Les traitements antihypertenseurs
En l’absence de diabète et de maladie rénale, l’objectif est d’avoir une pression artérielle au
repos en dessous de 140 mmHg de systolique et 90mmHg de diastolique. Au-dessus de ce
seuil, un traitement médicamenteux antihypertenseur est indiqué. En cas de diabète et/ou de
maladie rénale chronique, les valeurs seuils à ne pas dépasser sont abaissées à 130 mmHg de
systolique et 80 mmHg de diastolique. Au-delà de la question de l’introduction d’un médicament
pour réduire la pression artérielle, il convient de préciser que, tout comme pour le LDL-C, les
mesures hygiénodiététiques et le suivi par un naturopathe sont toujours indiqués pour réduire
autant que possible le niveau tensionnel. Comme nous l’avons vu précédemment, les mesures
diététiques (portant sur la quantité mais aussi la qualité des aliments) et l’activité physique
contribuent à elles seules à réduire le niveau de pression artérielle. Le choix des traitements
médicamenteux antihypertenseurs doit se faire en tenant compte de leurs effets métaboliques
potentiels. À cet égard, il est possible de classer ces traitements en trois catégories : les
bloqueurs du système rénine angiotensine aldostérone (inhibiteurs de l’enzyme de conversion
et antagonistes des récepteurs de l’angiotensine (55) semblent exercer des effets métaboliques
favorables. Notamment, ils réduisent le risque d’apparition d’un diabète [56]. À l’inverse, les bbloquants et les diurétiques favorisent l’apparition d’un diabète chez le sujet à risque. Une
métaanalyse récente montre que le risque relatif de voir apparaître un diabète lorsque le
traitement ne comporte pas de b-bloquant est de 0,81 (intervalle de confiance de 0,77 à 0,86)
par rapport à une stratégie incluant un b-bloquant [57]. De plus, les b-bloquants paraissent
moins efficaces que les autres antihypertenseurs pour réduire le risque cardiovasculaire [58].
Pour ce qui est des diurétiques, les effets favorables qu’ils exercent sont probablement
supérieurs à leurs effets métaboliques. Par conséquent, cette classe thérapeutique reste utile
chez le patient hypertendu, même en cas de syndrome métabolique, pour réduire le risque
cardiovasculaire. Les inhibiteurs calciques paraissent neutres sur le plan métabolique. En
particulier, ils ne favorisent pas, mais ne réduisent pas non plus, le risque de développer un
diabète.
En pratique, quel(s) antihypertenseur(s) choisir en cas de syndrome métabolique ?

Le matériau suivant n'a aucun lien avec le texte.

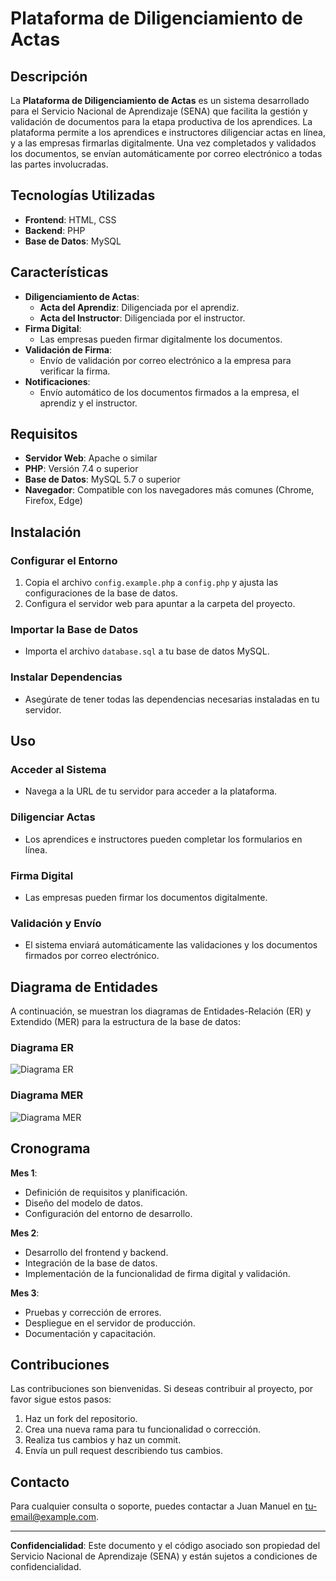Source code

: # Plataforma de Diligenciamiento de Actas

## Descripción

La **Plataforma de Diligenciamiento de Actas** es un sistema desarrollado para el Servicio Nacional de Aprendizaje (SENA) que facilita la gestión y validación de documentos para la etapa productiva de los aprendices. La plataforma permite a los aprendices e instructores diligenciar actas en línea, y a las empresas firmarlas digitalmente. Una vez completados y validados los documentos, se envían automáticamente por correo electrónico a todas las partes involucradas.

## Tecnologías Utilizadas

- **Frontend**: HTML, CSS
- **Backend**: PHP
- **Base de Datos**: MySQL

## Características

- **Diligenciamiento de Actas**:
  - **Acta del Aprendiz**: Diligenciada por el aprendiz.
  - **Acta del Instructor**: Diligenciada por el instructor.
- **Firma Digital**:
  - Las empresas pueden firmar digitalmente los documentos.
- **Validación de Firma**:
  - Envío de validación por correo electrónico a la empresa para verificar la firma.
- **Notificaciones**:
  - Envío automático de los documentos firmados a la empresa, el aprendiz y el instructor.

## Requisitos

- **Servidor Web**: Apache o similar
- **PHP**: Versión 7.4 o superior
- **Base de Datos**: MySQL 5.7 o superior
- **Navegador**: Compatible con los navegadores más comunes (Chrome, Firefox, Edge)

## Instalación

### Configurar el Entorno

1. Copia el archivo `config.example.php` a `config.php` y ajusta las configuraciones de la base de datos.
2. Configura el servidor web para apuntar a la carpeta del proyecto.

### Importar la Base de Datos

- Importa el archivo `database.sql` a tu base de datos MySQL.

### Instalar Dependencias

- Asegúrate de tener todas las dependencias necesarias instaladas en tu servidor.

## Uso

### Acceder al Sistema

- Navega a la URL de tu servidor para acceder a la plataforma.

### Diligenciar Actas

- Los aprendices e instructores pueden completar los formularios en línea.

### Firma Digital

- Las empresas pueden firmar los documentos digitalmente.

### Validación y Envío

- El sistema enviará automáticamente las validaciones y los documentos firmados por correo electrónico.

## Diagrama de Entidades

A continuación, se muestran los diagramas de Entidades-Relación (ER) y Extendido (MER) para la estructura de la base de datos:

### Diagrama ER

![Diagrama ER](ruta/a/diagrama-er.png)

### Diagrama MER

![Diagrama MER](ruta/a/diagrama-mer.png)

## Cronograma

**Mes 1**:
- Definición de requisitos y planificación.
- Diseño del modelo de datos.
- Configuración del entorno de desarrollo.

**Mes 2**:
- Desarrollo del frontend y backend.
- Integración de la base de datos.
- Implementación de la funcionalidad de firma digital y validación.

**Mes 3**:
- Pruebas y corrección de errores.
- Despliegue en el servidor de producción.
- Documentación y capacitación.

## Contribuciones

Las contribuciones son bienvenidas. Si deseas contribuir al proyecto, por favor sigue estos pasos:

1. Haz un fork del repositorio.
2. Crea una nueva rama para tu funcionalidad o corrección.
3. Realiza tus cambios y haz un commit.
4. Envía un pull request describiendo tus cambios.

## Contacto

Para cualquier consulta o soporte, puedes contactar a Juan Manuel en [tu-email@example.com](mailto:tu-email@example.com).

---

**Confidencialidad**: Este documento y el código asociado son propiedad del Servicio Nacional de Aprendizaje (SENA) y están sujetos a condiciones de confidencialidad.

Il convient d’éviter la prescription d’un b-bloquant, sauf si cette classe thérapeutique est
indiquée pour une raison particulière (troubles du rythme, post-infarctus en particulier).
14
En présence d’une néphropathie, on choisira en première intention un IEC (ou un ARAII). Dans
le cas contraire, on introduira préférentiellement, soit un IEC (ou un ARAII), soit un inhibiteur
calcique. Les associations thérapeutiques pourront également comporter un diurétique
thiazidique à la dose de 12,5 mg voire 25 mg/j.
Les traitements antithrombotiques
En dehors du cas de la prévention secondaire, il semble raisonnable de prescrire un traitement
antiagrégant plaquettaire lorsque le risque calculé de maladie cardiovasculaire excède 15 % à
10 ans. En revanche, le rapport bénéfice/risque semble défavorable si le risque
cardiovasculaire est évalué à moins de 10 % à 10 ans. Lorsque le risque cardiovasculaire se
situe entre 10 et 15 %, la décision se fera au cas par cas.
Le traitement des pathologies associées
Comme nous l’avons vu précédemment, le syndrome métabolique s’associe fréquemment à
des pathologies hépatiques (NASH), respiratoires (apnée du sommeil) et gynécologiques
(SOPK). Les mesures hygiénodiététiques suivies par le naturopathe peuvent en partie les
améliorer, une consultation spécialisée devra néanmoins être programmée sans retard compte
tenu des conséquences potentiellement graves qui peuvent en résulter et de l’existence de
traitements spécifiques souvent efficaces.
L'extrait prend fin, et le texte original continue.